Personal information
- Full name: Herber Omar Mejia Flores
- Date of birth: March 26, 1996 (age 29)
- Place of birth: Los Angeles, California, United States
- Height: 1.69 m (5 ft 7 in)
- Position: Midfielder

Youth career
- 2007 - 2010: LMVSC Hawks
- 2010–2011: Great Falls Rangers
- 2011–2013: IMG Academy
- 2013–2014: Borussia Dortmund

Senior career*
- Years: Team / Apps / (Gls)
- 2014–2018: Borussia Dortmund II / 15 / (0)

International career^{‡}
- 2011–2013: United States U17 / 12 / (1)
- 2014: United States U20 / 2 / (0)

= Junior Flores =

American soccer player

Herber Omar Mejia "Junior" Flores (born March 26, 1996) is an American soccer player who currently is a free agent.

==Early life==
Junior Flores was born in Los Angeles, California to Salvadoran parents, before moving to Manassas Park, Virginia when he was a child. He attended Manassas Park High School and, as a freshman, led the school to the Group A state title. During his youth, he played for the LMVSC Hawks, coached by Paul Ngend. He then went to the McLean Youth Soccer Club in McLean, Virginia. Before he was able to play for them, IMG Academy Bradenton invited Flores to join their program. After his performance in the 2011 Nike International Friendlies tournament, where the 15-year-old Flores had one assist vs. France, two assists vs. Brazil and scored the game-winning goal vs.
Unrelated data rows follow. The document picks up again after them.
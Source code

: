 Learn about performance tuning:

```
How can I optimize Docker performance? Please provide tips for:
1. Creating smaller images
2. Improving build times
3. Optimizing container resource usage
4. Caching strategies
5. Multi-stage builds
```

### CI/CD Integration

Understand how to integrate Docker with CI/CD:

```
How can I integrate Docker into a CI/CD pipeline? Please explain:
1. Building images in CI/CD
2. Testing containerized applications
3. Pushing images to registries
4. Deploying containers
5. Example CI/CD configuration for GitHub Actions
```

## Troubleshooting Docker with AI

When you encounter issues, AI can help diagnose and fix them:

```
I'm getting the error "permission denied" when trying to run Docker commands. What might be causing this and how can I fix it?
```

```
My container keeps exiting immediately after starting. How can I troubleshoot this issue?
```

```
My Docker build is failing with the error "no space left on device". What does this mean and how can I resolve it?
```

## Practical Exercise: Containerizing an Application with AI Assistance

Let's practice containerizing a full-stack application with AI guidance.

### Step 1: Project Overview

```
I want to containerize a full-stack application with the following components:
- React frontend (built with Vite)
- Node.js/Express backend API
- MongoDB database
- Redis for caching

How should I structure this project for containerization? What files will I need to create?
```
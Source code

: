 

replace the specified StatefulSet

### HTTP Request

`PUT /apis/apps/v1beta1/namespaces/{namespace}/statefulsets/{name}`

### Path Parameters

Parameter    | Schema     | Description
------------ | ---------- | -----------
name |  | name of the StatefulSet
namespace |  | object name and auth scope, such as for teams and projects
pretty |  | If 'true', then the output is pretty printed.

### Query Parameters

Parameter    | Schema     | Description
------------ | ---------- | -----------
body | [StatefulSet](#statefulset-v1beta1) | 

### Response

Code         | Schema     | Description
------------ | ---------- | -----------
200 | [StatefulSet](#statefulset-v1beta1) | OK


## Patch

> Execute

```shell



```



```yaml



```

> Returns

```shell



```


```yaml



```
Turkey, Flores received offers from many MLS clubs, as well as offers from abroad. Paris Saint-Germain and Liverpool were among several European clubs interested in Flores, but ultimately, he signed with Borussia Dortmund in a four-year contract effective once Flores turned 18.

==International==
Flores has played for both the United States U17 and the United States U20 national teams.